----- Entries shown

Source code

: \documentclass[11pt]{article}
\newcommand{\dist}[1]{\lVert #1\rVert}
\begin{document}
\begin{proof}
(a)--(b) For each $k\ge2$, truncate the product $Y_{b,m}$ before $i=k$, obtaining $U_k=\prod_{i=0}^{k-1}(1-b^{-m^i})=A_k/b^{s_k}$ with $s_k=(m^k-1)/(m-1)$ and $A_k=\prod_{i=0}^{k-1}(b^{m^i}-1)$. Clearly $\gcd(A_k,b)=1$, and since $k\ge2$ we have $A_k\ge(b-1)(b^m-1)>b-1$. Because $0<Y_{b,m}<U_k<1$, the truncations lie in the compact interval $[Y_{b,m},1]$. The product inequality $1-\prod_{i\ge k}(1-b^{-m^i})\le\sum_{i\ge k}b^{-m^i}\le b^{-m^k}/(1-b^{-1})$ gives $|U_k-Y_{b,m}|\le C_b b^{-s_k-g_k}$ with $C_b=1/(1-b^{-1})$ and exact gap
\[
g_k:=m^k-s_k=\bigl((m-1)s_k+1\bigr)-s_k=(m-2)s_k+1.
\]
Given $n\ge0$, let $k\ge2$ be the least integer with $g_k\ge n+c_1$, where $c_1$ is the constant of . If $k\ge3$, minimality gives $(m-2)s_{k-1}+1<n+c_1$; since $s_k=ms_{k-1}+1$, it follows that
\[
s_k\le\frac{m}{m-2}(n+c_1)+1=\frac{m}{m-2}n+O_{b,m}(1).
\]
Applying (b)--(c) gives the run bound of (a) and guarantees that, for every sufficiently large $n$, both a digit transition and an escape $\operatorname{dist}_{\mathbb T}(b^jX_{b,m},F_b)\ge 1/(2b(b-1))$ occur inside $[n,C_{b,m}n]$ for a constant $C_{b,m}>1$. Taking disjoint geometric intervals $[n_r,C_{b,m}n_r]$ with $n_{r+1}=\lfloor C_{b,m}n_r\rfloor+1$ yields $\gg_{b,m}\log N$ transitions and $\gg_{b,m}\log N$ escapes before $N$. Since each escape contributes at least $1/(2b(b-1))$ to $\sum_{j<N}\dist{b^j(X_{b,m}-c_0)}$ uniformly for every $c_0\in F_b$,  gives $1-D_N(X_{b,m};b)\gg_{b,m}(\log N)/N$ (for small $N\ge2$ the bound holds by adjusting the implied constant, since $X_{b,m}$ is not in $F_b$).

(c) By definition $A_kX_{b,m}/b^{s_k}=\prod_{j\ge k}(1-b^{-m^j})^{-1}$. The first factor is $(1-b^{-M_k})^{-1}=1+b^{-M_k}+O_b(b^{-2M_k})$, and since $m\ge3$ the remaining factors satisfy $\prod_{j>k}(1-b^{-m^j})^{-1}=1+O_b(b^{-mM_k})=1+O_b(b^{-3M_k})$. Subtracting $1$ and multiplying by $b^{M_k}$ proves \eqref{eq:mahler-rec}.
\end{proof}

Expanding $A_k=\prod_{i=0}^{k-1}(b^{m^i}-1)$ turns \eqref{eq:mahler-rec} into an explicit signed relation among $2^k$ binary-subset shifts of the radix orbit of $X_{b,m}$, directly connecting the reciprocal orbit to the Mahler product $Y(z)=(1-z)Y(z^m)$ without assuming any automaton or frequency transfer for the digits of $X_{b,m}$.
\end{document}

----------

* **What you have to do**
Leave out every line before the one containing "g_k:=m^k-s_k=\bigl((m-1)s_k+1\bigr)-s_k=(m-2)s_k+1.". Transcribe that line and all lines after it through the end of the data above, exactly.

* **Exercise solution**
g_k:=m^k-s_k=\bigl((m-1)s_k+1\bigr)-s_k=(m-2)s_k+1.
\]
Given $n\ge0$, let $k\ge2$ be the least integer with $g_k\ge n+c_1$, where $c_1$ is the constant of . If $k\ge3$, minimality gives $(m-2)s_{k-1}+1<n+c_1$; since $s_k=ms_{k-1}+1$, it follows that
\[
s_k\le\frac{m}{m-2}(n+c_1)+1=\frac{m}{m-2}n+O_{b,m}(1).
\]
Applying (b)--(c) gives the run bound of (a) and guarantees that, for every sufficiently large $n$, both a digit transition and an escape $\operatorname{dist}_{\mathbb T}(b^jX_{b,m},F_b)\ge 1/(2b(b-1))$ occur inside $[n,C_{b,m}n]$ for a constant $C_{b,m}>1$. Taking disjoint geometric intervals $[n_r,C_{b,m}n_r]$ with $n_{r+1}=\lfloor C_{b,m}n_r\rfloor+1$ yields $\gg_{b,m}\log N$ transitions and $\gg_{b,m}\log N$ escapes before $N$. Since each escape contributes at least $1/(2b(b-1))$ to $\sum_{j<N}\dist{b^j(X_{b,m}-c_0)}$ uniformly for every $c_0\in F_b$,  gives $1-D_N(X_{b,m};b)\gg_{b,m}(\log N)/N$ (for small $N\ge2$ the bound holds by adjusting the implied constant, since $X_{b,m}$ is not in $F_b$).

(c) By definition $A_kX_{b,m}/b^{s_k}=\prod_{j\ge k}(1-b^{-m^j})^{-1}$. The first factor is $(1-b^{-M_k})^{-1}=1+b^{-M_k}+O_b(b^{-2M_k})$, and since $m\ge3$ the remaining factors satisfy $\prod_{j>k}(1-b^{-m^j})^{-1}=1+O_b(b^{-mM_k})=1+O_b(b^{-3M_k})$. Subtracting $1$ and multiplying by $b^{M_k}$ proves \eqref{eq:mahler-rec}.
\end{proof}

Expanding $A_k=\prod_{i=0}^{k-1}(b^{m^i}-1)$ turns \eqref{eq:mahler-rec} into an explicit signed relation among $2^k$ binary-subset shifts of the radix orbit of $X_{b,m}$, directly connecting the reciprocal orbit to the Mahler product $Y(z)=(1-z)Y(z^m)$ without assuming any automaton or frequency transfer for the digits of $X_{b,m}$.
\end{document}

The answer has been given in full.